Plot Summarized Results Using Pandas:
- df.plot(kind='line', figsize=(10, 6), title='Total Amount of New Mortgage Loans by Year'): Plots a line chart using Pandas, visualizing the trend in the total amount of new mortgage loans over the years. The chart is set to display with a specified figure size and title.

7- Preparing data

## Subset the data by adding the where parameter to the CASTable object
tbl.where = 'Category = "Car Loan" and LoanStatus ne "Fully Paid"'

## Create the calculated columns by adding the computedVarsProgram parameter to the CASTable object
calcAccOpenDate = 'AccOpenDate = mdy(Month, Day, Year);'
calcLoanLengthMonths = 'LoanLengthMonths = LoanLength * 12;'
tbl.computedVarsProgram = calcAccOpenDate + calcLoanLengthMonths

## Specify the columns to include by adding the vars parameter to the CASTable object
tbl.vars = ['ID', 'AccNumber', 'Amount', 'AccOpenDate', 'LoanLengthMonths','LoanStatus', 'Category']

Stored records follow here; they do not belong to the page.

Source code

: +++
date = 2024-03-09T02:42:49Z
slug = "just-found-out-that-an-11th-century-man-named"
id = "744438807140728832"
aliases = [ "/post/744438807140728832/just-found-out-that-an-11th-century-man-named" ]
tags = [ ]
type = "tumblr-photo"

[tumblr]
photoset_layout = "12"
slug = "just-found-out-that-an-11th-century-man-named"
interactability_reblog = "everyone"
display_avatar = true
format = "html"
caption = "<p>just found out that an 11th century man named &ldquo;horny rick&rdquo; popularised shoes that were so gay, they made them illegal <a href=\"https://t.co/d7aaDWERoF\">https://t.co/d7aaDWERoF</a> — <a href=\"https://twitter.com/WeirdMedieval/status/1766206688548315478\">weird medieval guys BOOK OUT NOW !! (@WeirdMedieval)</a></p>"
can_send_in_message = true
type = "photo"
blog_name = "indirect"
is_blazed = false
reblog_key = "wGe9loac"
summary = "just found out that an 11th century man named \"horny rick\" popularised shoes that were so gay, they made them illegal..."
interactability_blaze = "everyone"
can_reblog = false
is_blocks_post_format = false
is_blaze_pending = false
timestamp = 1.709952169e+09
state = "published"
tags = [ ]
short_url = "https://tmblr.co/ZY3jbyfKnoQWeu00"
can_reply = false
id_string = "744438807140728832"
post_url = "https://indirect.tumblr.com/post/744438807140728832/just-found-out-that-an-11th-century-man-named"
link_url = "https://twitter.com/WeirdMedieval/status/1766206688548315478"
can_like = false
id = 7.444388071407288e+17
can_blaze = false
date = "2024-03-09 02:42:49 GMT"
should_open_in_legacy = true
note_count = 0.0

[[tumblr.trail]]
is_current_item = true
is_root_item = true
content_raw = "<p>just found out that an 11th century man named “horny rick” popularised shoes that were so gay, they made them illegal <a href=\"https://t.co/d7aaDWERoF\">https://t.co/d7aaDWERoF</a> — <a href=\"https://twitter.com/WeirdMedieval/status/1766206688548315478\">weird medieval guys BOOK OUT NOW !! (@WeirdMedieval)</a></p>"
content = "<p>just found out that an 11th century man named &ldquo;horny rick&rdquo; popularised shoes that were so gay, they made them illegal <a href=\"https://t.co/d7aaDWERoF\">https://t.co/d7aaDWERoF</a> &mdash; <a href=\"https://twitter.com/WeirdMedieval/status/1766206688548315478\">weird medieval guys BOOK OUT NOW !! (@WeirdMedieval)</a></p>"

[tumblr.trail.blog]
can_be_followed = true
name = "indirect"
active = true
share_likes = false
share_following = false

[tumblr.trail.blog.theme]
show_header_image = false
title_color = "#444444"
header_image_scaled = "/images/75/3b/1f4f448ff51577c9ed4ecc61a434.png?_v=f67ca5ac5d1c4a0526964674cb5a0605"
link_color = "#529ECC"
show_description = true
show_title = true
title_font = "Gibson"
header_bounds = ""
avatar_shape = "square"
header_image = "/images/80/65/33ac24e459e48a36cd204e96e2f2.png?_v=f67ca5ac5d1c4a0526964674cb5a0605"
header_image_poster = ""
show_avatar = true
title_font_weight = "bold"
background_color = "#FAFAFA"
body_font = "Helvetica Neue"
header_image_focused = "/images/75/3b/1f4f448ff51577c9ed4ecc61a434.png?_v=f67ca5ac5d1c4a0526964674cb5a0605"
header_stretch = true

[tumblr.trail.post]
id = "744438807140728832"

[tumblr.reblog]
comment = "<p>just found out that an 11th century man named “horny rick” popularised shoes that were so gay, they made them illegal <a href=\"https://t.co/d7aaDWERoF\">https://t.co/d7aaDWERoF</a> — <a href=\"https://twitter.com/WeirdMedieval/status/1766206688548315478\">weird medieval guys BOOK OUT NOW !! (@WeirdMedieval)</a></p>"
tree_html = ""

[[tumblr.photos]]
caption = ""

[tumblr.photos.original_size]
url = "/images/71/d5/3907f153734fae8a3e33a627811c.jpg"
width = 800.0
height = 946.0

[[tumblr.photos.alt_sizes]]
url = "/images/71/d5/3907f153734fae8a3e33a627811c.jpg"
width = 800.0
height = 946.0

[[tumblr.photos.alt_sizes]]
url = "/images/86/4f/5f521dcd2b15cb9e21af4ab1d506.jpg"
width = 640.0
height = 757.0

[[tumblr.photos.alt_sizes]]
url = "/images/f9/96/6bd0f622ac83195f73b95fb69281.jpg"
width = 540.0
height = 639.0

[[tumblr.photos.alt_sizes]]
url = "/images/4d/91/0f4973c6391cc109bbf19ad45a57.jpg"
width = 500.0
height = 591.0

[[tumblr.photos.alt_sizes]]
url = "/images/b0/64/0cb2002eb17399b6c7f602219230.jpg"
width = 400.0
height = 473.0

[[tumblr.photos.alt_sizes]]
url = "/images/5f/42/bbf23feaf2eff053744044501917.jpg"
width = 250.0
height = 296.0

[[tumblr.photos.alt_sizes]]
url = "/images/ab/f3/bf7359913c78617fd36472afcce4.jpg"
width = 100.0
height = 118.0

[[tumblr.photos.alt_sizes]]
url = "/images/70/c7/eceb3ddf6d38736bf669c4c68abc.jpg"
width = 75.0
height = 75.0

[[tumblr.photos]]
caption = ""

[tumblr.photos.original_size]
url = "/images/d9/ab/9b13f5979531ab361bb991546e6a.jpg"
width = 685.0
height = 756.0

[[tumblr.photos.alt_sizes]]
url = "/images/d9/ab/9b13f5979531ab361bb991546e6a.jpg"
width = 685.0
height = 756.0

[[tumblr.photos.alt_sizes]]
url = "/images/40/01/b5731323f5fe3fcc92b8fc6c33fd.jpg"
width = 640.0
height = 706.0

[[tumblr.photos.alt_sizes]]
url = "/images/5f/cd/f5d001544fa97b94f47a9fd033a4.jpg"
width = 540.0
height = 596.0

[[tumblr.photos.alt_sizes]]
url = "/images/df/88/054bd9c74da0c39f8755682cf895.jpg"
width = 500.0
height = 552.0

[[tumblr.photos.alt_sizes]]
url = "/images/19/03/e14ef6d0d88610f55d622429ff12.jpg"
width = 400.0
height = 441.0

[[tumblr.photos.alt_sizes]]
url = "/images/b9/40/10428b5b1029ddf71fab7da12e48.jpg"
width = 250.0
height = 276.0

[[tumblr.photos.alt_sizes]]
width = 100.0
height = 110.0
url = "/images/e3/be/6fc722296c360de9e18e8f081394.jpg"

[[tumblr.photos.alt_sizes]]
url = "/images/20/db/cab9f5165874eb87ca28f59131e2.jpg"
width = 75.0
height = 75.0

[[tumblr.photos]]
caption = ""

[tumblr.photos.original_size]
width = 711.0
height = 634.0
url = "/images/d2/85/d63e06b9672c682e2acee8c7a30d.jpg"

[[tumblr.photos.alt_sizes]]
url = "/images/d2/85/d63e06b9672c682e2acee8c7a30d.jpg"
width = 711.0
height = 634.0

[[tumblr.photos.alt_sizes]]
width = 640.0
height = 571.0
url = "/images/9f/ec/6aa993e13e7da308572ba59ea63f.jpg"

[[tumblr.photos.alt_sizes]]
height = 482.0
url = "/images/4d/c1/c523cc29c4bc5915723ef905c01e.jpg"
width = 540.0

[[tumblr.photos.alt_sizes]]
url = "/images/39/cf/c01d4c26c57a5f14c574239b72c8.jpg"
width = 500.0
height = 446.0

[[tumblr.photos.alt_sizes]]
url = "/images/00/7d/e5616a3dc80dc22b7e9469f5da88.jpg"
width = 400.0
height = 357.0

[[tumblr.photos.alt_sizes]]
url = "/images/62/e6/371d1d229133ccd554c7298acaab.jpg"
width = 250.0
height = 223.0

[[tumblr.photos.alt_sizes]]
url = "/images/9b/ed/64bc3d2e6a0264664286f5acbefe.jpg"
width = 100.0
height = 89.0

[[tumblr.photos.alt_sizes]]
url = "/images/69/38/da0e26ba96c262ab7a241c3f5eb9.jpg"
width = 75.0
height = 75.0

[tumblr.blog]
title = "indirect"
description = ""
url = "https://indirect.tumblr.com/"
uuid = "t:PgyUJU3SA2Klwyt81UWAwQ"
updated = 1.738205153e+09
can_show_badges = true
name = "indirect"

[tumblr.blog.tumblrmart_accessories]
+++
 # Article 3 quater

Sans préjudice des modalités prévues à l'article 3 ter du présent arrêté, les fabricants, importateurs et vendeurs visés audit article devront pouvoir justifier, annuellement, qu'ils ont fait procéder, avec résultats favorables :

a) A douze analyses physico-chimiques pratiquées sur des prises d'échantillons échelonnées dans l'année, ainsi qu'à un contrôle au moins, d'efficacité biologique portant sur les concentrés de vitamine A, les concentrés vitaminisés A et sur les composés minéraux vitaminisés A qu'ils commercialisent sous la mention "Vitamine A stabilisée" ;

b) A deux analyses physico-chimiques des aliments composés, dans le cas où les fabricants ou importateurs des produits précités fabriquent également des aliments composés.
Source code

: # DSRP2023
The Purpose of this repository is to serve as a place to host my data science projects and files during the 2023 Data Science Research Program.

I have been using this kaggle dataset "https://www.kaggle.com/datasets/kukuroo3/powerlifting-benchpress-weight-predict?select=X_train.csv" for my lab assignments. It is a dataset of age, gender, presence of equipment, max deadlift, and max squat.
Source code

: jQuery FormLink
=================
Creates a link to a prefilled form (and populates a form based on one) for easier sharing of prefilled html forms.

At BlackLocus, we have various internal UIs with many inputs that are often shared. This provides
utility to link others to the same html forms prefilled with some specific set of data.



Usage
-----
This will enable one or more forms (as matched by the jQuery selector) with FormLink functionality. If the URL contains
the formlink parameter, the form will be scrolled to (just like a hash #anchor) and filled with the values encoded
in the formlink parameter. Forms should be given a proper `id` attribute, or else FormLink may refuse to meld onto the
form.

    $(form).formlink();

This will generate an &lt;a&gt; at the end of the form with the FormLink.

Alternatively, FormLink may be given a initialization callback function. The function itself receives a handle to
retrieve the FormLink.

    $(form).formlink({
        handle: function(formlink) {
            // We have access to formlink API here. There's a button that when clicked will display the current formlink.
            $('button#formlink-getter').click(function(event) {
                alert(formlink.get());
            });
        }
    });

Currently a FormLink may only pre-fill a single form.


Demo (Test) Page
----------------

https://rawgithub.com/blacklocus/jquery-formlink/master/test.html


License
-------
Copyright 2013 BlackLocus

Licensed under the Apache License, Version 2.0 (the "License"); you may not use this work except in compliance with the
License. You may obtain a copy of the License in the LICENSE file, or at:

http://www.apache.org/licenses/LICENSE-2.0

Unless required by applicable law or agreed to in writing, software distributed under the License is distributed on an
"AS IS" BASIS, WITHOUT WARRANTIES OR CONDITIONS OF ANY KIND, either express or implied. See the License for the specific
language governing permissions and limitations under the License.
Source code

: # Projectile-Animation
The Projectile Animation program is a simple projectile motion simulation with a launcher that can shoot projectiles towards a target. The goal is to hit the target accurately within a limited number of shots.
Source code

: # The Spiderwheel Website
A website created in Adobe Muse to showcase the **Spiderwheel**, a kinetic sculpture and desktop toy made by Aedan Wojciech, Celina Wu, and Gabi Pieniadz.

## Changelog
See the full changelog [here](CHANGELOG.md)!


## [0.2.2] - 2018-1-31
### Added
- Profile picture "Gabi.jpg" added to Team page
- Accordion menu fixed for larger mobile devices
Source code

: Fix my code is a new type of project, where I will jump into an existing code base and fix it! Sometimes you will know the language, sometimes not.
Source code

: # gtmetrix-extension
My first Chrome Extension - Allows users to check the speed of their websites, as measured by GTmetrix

## Preview the CAS table with the parameters
tbl.head()

Subset the Data Using the WHERE Parameter:
- tbl.where = 'Category = "Car Loan" and LoanStatus ne "Fully Paid"': Modifies the CASTable object (tbl) to subset the data, including only rows where the 'Category' is "Car Loan" and the 'LoanStatus' is not "Fully Paid".
Create Calculated Columns Using ComputedVarsProgram:
- calcAccOpenDate and calcLoanLengthMonths: Define two calculations to create new columns. calcAccOpenDate calculates the 'AccOpenDate' using the 'Month', 'Day', and 'Year' columns, and calcLoanLengthMonths computes 'LoanLengthMonths' as the product of 'LoanLength' and 12.
- tbl.computedVarsProgram = calcAccOpenDate + calcLoanLengthMonths: Modifies the CASTable object to include the specified calculated columns.
Specify Columns to Include Using Vars Parameter:
- tbl.vars = ['ID', 'AccNumber', 'Amount', 'AccOpenDate', 'LoanLengthMonths', 'LoanStatus', 'Category']: Specifies the columns to include in the CASTable object, limiting the output to the specified columns.
Preview the CAS Table:
- tbl.head(): Displays a preview of the modified CASTable, showing the specified columns and the calculated columns based on the defined conditions and computations.

8- Terminate session

conn.terminate()

terminate or close the connection to the SAS Viya server.